Rock moisture, a direct consequence of the alteration of bedrock in the near surface, is a virtually unknown and unmapped component of the hydrologic balance. Here, I show that year after year, 30-60% of the incoming precipitation is stored seasonally as rock moisture. Nearly all of that water must be used in transpiration.Hence, rock moisture is a major source of water for vegetation. Because incoming rainfall first restores this moisture content before generating runoff, even in strong drought years, the rock moisture is available, and provides drought resilience. The ecohydrologic function of the critical zone at this site must therefore be divided between 1) near surface rock moisture storage that controls the exchange of gases and solutes and supports dry season transpiration and 2) the fracture dominated seasonally perched groundwater system that routes most precipitation as runoff and controls both peak and low streamflow and aquatic habitat. The dual function of seasonal storage and rapid transmission of water is the defining feature of the rock moisture system.
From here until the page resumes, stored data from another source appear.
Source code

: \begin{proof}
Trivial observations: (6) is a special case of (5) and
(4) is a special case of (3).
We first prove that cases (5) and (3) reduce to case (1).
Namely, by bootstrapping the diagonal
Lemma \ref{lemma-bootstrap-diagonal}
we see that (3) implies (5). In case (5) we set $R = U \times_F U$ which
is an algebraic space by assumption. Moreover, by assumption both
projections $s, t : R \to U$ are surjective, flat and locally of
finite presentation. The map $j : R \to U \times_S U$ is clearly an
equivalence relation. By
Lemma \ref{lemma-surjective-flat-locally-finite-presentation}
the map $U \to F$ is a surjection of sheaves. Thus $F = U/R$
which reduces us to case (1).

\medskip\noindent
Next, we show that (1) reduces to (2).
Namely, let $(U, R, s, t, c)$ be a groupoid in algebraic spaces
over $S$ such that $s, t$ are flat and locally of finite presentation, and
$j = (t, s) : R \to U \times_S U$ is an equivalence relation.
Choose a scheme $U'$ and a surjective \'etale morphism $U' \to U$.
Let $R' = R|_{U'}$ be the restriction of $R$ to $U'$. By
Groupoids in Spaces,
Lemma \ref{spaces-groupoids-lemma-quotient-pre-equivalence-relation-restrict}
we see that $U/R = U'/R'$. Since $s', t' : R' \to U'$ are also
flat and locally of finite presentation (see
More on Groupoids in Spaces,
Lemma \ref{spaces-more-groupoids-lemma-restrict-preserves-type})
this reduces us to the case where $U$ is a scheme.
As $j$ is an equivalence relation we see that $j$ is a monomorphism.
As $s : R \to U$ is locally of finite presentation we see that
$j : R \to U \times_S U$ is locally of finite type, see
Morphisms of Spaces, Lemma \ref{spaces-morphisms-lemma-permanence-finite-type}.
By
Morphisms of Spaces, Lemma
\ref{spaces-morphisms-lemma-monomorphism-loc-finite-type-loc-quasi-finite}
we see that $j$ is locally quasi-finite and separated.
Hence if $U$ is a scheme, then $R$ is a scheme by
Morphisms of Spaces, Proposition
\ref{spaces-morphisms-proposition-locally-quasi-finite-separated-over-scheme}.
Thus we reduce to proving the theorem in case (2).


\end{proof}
The rock moisture dynamics documented here explain several previously observed processes at Rivendell. The seasonal build up of rock moisture leads to mixing of waters and damping of the stable isotope signature of storm events. Within the dynamic rock moisture zone, seasonal stimulation of subsurface microbial communities (as expressed in gas composition) occurs and cation exchange processes likely drive the solute chemistry of water recharged to the groundwater and drained as runoff. Rock moisture is likely important in a wide range of settings. I propose here the possibility that there may be a co-evolution of vegetation and critical zone structure wherein the water extraction by trees accelerates weathering of the bedrock, which in- creases rock moisture retention. Further field characterization is needed in a range of climates lithologies, and tectonic settings to document the critical zone structure, its rock moisture characteristics, and ecosystem dynamics. Modeling has begun to account for rock moisture dynamics and runoff through fractured bedrock, however, further field investigation will help guide models that predict critical zone development over sufficiently large areas to inform regional hydrologic, climate, and ecologic models.